(Beginning of Dataset content)
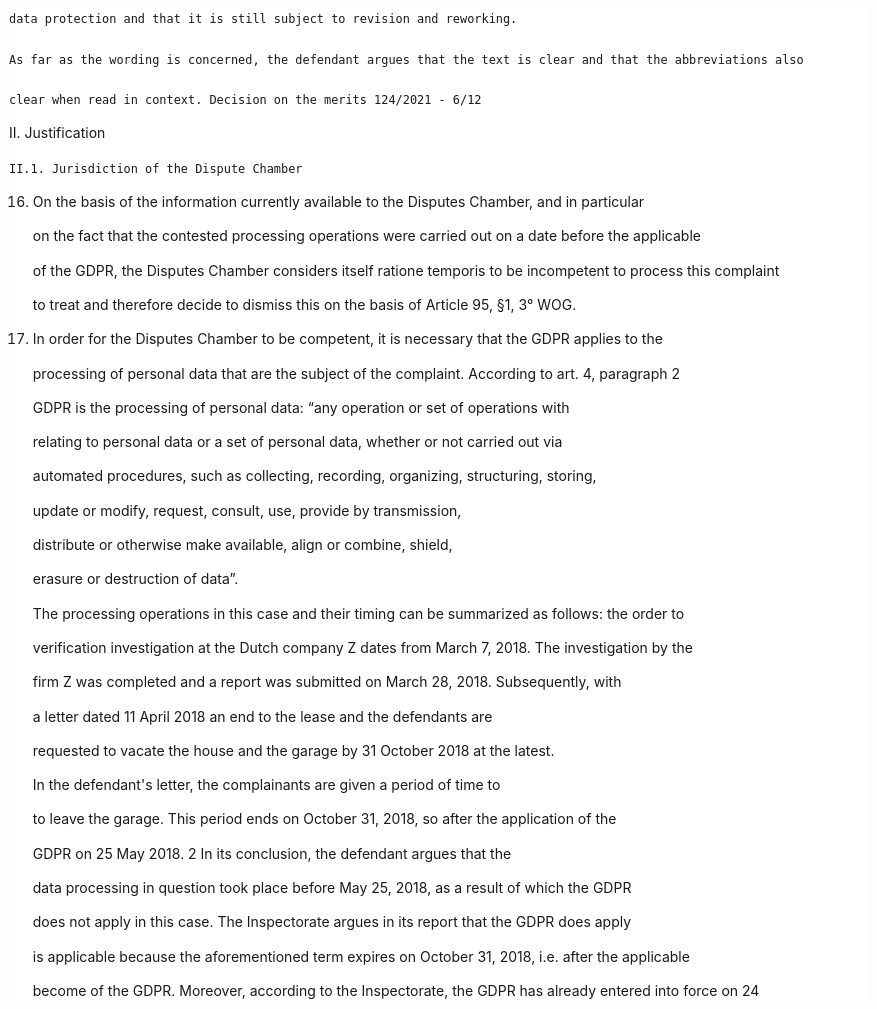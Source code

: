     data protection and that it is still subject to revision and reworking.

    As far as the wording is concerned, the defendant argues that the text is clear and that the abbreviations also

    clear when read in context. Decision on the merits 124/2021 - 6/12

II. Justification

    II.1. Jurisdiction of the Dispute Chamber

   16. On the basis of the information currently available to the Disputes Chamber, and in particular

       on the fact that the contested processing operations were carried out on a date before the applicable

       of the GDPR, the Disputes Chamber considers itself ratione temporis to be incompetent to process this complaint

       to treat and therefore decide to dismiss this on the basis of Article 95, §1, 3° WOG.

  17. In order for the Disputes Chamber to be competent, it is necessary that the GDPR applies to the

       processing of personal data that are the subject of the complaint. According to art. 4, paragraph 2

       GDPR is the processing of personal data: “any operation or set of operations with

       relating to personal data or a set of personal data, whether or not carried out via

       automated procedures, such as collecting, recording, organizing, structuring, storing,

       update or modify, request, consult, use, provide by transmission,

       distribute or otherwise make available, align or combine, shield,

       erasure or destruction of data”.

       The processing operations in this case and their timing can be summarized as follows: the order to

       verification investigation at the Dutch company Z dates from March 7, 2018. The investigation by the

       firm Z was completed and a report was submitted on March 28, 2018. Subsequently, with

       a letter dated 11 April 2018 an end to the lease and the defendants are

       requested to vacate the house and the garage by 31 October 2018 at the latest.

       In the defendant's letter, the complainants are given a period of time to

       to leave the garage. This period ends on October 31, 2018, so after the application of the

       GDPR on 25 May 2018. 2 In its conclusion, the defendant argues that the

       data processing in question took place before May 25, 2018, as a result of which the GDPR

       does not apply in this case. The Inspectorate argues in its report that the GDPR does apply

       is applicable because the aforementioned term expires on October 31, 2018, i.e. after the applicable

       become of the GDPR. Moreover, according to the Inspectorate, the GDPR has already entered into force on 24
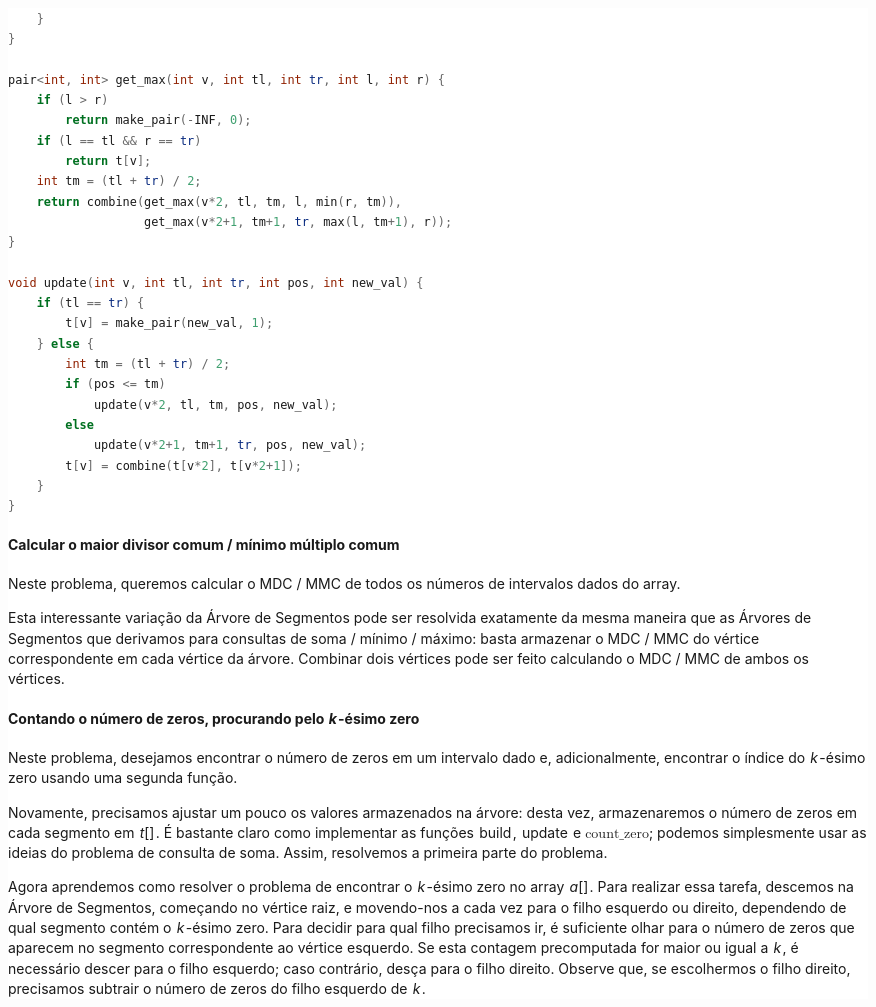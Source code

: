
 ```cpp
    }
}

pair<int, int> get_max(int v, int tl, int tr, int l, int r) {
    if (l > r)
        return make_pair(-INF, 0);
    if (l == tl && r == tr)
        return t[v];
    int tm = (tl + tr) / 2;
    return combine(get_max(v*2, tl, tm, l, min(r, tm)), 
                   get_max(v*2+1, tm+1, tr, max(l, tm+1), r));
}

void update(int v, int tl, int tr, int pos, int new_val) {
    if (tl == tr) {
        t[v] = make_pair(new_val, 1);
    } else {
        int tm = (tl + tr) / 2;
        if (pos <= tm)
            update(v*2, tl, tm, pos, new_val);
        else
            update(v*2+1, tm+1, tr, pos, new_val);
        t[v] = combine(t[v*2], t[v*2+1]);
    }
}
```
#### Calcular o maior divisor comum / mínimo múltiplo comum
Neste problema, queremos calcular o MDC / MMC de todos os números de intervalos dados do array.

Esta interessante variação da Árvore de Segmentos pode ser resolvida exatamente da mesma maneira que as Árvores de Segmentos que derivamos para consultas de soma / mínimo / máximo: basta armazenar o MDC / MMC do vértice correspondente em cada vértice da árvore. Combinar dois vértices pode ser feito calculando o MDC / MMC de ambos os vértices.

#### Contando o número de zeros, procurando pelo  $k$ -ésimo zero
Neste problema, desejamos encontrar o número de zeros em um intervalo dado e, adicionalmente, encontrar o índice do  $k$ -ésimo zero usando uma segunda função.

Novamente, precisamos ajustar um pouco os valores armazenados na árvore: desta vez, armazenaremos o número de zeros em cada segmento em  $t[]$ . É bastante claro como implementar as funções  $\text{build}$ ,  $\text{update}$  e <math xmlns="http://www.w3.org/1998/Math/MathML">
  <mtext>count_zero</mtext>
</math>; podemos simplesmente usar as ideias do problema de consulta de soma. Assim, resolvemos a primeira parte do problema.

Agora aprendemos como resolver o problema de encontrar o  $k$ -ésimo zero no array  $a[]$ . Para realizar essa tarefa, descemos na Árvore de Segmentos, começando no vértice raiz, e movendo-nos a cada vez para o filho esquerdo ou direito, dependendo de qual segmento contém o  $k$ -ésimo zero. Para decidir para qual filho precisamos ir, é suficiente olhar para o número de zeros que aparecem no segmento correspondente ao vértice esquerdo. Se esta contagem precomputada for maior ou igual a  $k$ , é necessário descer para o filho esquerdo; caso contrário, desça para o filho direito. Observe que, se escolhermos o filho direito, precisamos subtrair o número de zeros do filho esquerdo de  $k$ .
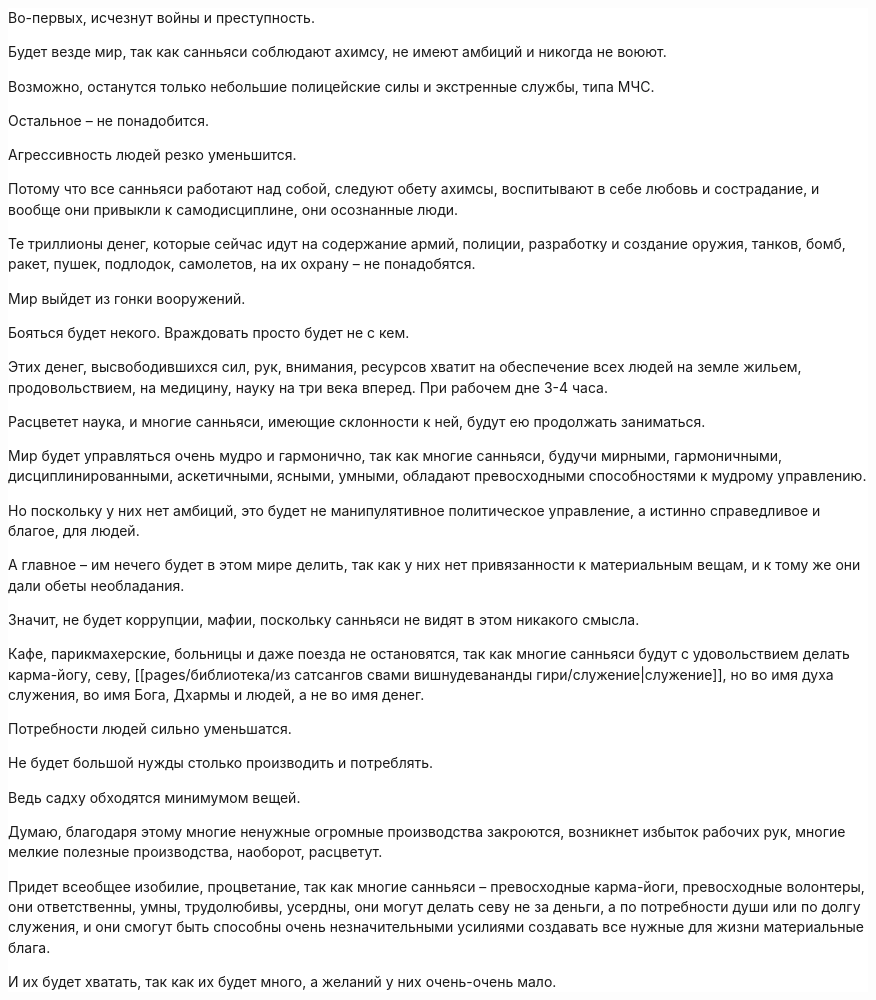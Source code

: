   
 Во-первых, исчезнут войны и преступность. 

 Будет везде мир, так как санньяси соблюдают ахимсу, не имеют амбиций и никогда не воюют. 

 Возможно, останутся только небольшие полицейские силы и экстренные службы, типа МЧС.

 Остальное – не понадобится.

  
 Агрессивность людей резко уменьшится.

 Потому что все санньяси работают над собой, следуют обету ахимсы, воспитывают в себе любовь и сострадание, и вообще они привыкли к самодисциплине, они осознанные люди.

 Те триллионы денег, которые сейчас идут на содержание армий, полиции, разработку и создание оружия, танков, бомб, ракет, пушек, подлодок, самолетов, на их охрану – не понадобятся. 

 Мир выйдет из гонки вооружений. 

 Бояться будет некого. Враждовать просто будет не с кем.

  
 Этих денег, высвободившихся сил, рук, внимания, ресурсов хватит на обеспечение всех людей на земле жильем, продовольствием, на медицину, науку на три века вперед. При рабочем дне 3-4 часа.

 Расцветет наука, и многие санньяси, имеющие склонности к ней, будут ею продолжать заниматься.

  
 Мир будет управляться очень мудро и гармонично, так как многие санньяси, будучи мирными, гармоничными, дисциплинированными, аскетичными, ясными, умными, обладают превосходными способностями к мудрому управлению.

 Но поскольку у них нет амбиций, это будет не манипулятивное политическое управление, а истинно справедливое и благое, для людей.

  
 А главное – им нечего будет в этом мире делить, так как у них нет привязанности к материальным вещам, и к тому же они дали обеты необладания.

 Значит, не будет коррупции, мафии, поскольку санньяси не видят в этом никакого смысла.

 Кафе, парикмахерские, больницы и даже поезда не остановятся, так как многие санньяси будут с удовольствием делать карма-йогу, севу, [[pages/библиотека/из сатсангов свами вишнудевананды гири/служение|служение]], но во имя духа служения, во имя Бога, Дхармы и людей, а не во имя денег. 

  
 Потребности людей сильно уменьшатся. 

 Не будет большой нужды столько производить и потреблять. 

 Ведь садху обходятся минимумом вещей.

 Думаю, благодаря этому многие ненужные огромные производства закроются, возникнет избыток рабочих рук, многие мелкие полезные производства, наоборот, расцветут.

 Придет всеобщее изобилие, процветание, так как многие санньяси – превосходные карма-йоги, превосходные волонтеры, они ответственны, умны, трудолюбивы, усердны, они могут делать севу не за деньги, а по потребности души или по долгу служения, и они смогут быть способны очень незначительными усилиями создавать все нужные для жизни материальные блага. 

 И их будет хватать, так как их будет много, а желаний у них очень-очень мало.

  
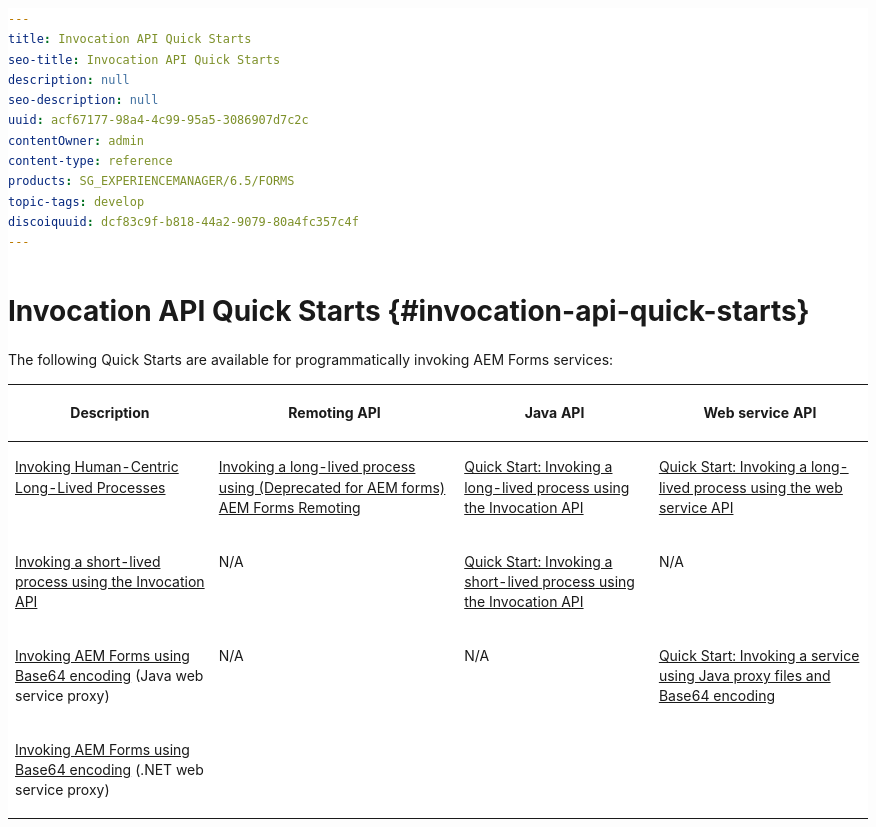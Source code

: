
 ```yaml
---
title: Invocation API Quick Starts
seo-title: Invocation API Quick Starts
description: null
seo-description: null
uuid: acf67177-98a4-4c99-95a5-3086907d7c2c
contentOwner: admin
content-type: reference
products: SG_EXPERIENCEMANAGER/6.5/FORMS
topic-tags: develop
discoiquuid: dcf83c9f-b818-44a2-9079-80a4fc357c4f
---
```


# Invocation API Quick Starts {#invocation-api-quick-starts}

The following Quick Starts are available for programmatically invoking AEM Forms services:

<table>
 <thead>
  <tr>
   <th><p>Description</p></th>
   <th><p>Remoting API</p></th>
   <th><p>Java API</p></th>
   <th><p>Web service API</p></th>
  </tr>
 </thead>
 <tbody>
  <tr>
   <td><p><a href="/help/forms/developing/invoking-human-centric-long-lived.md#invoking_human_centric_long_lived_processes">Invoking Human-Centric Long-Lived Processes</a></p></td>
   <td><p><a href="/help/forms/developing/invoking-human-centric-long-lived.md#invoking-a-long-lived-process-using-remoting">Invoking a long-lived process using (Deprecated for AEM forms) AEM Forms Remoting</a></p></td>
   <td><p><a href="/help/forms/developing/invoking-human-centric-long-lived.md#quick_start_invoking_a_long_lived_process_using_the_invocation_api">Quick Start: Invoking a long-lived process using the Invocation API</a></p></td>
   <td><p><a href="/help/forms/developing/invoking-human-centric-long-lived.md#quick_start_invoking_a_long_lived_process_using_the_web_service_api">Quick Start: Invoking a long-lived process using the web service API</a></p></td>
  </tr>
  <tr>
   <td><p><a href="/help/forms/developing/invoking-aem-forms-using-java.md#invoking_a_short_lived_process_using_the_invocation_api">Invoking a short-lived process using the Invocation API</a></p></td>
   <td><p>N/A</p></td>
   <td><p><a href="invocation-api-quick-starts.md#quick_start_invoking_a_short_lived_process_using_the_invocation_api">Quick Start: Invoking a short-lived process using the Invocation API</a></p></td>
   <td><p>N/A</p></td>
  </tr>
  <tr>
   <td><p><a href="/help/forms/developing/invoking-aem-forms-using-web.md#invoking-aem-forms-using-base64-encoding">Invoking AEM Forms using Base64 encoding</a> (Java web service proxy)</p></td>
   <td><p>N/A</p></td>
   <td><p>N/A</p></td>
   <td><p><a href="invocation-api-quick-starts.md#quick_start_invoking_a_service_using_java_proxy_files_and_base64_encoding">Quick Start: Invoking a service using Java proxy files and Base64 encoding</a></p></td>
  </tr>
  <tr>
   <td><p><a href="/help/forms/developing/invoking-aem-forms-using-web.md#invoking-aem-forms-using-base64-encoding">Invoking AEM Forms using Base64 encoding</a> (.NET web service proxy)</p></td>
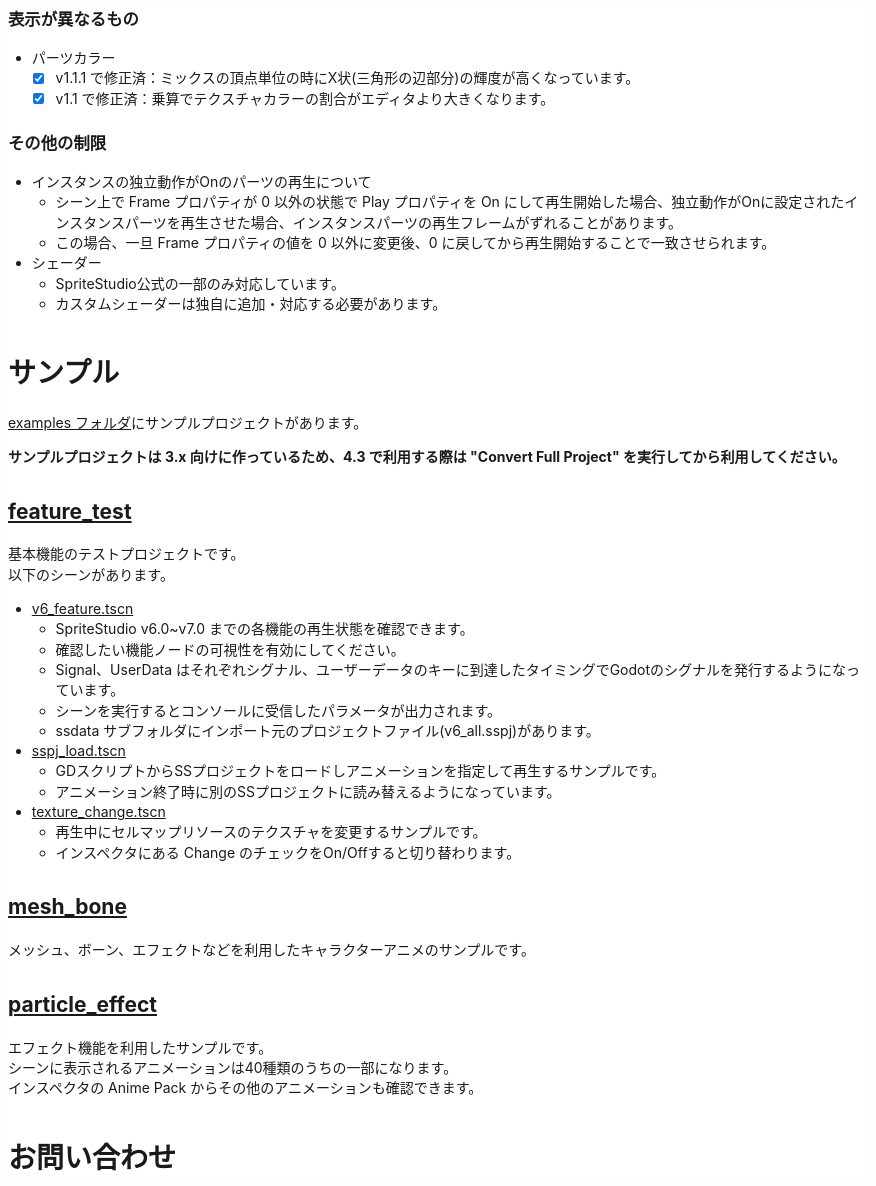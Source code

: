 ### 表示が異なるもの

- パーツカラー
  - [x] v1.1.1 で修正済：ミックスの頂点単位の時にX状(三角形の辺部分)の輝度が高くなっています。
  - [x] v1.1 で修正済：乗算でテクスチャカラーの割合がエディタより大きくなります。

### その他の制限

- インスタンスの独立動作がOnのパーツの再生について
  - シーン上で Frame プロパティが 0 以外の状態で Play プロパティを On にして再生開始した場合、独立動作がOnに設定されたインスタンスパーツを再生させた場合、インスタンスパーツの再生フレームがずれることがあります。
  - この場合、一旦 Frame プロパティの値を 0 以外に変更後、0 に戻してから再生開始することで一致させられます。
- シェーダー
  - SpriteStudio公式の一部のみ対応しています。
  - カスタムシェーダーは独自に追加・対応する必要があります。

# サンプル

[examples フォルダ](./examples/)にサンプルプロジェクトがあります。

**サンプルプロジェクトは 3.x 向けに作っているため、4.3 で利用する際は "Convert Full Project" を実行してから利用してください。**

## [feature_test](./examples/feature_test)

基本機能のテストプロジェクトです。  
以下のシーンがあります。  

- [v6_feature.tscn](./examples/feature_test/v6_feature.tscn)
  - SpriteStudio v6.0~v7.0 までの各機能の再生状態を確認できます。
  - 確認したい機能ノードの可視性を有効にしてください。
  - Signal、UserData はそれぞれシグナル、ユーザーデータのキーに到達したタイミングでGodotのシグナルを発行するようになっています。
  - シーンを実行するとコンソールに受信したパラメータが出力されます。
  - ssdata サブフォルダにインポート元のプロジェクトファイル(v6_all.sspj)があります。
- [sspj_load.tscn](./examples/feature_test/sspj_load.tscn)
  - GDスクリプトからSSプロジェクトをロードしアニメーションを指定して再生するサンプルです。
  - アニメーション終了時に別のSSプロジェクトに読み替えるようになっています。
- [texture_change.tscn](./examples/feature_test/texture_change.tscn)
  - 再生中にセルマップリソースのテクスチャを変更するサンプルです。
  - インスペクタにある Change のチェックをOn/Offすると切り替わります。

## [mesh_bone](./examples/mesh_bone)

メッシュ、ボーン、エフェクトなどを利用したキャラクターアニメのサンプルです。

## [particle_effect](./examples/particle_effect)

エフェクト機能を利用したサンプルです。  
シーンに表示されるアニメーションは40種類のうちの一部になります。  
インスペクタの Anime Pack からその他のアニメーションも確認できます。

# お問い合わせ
(End of Dataset content)
Brief: Beginning with the line holding "become of the" in the material above, restate word for word each line through the line holding "Neste problema, desejamos", and exclude pictures.

Exercise result:
       become of the GDPR. Moreover, according to the Inspectorate, the GDPR has already entered into force on 24
Source code

:
 ```cpp
    }
}

pair<int, int> get_max(int v, int tl, int tr, int l, int r) {
    if (l > r)
        return make_pair(-INF, 0);
    if (l == tl && r == tr)
        return t[v];
    int tm = (tl + tr) / 2;
    return combine(get_max(v*2, tl, tm, l, min(r, tm)), 
                   get_max(v*2+1, tm+1, tr, max(l, tm+1), r));
}

void update(int v, int tl, int tr, int pos, int new_val) {
    if (tl == tr) {
        t[v] = make_pair(new_val, 1);
    } else {
        int tm = (tl + tr) / 2;
        if (pos <= tm)
            update(v*2, tl, tm, pos, new_val);
        else
            update(v*2+1, tm+1, tr, pos, new_val);
        t[v] = combine(t[v*2], t[v*2+1]);
    }
}
```
#### Calcular o maior divisor comum / mínimo múltiplo comum
Neste problema, queremos calcular o MDC / MMC de todos os números de intervalos dados do array.

Esta interessante variação da Árvore de Segmentos pode ser resolvida exatamente da mesma maneira que as Árvores de Segmentos que derivamos para consultas de soma / mínimo / máximo: basta armazenar o MDC / MMC do vértice correspondente em cada vértice da árvore. Combinar dois vértices pode ser feito calculando o MDC / MMC de ambos os vértices.

#### Contando o número de zeros, procurando pelo  $k$ -ésimo zero
Neste problema, desejamos encontrar o número de zeros em um intervalo dado e, adicionalmente, encontrar o índice do  $k$ -ésimo zero usando uma segunda função.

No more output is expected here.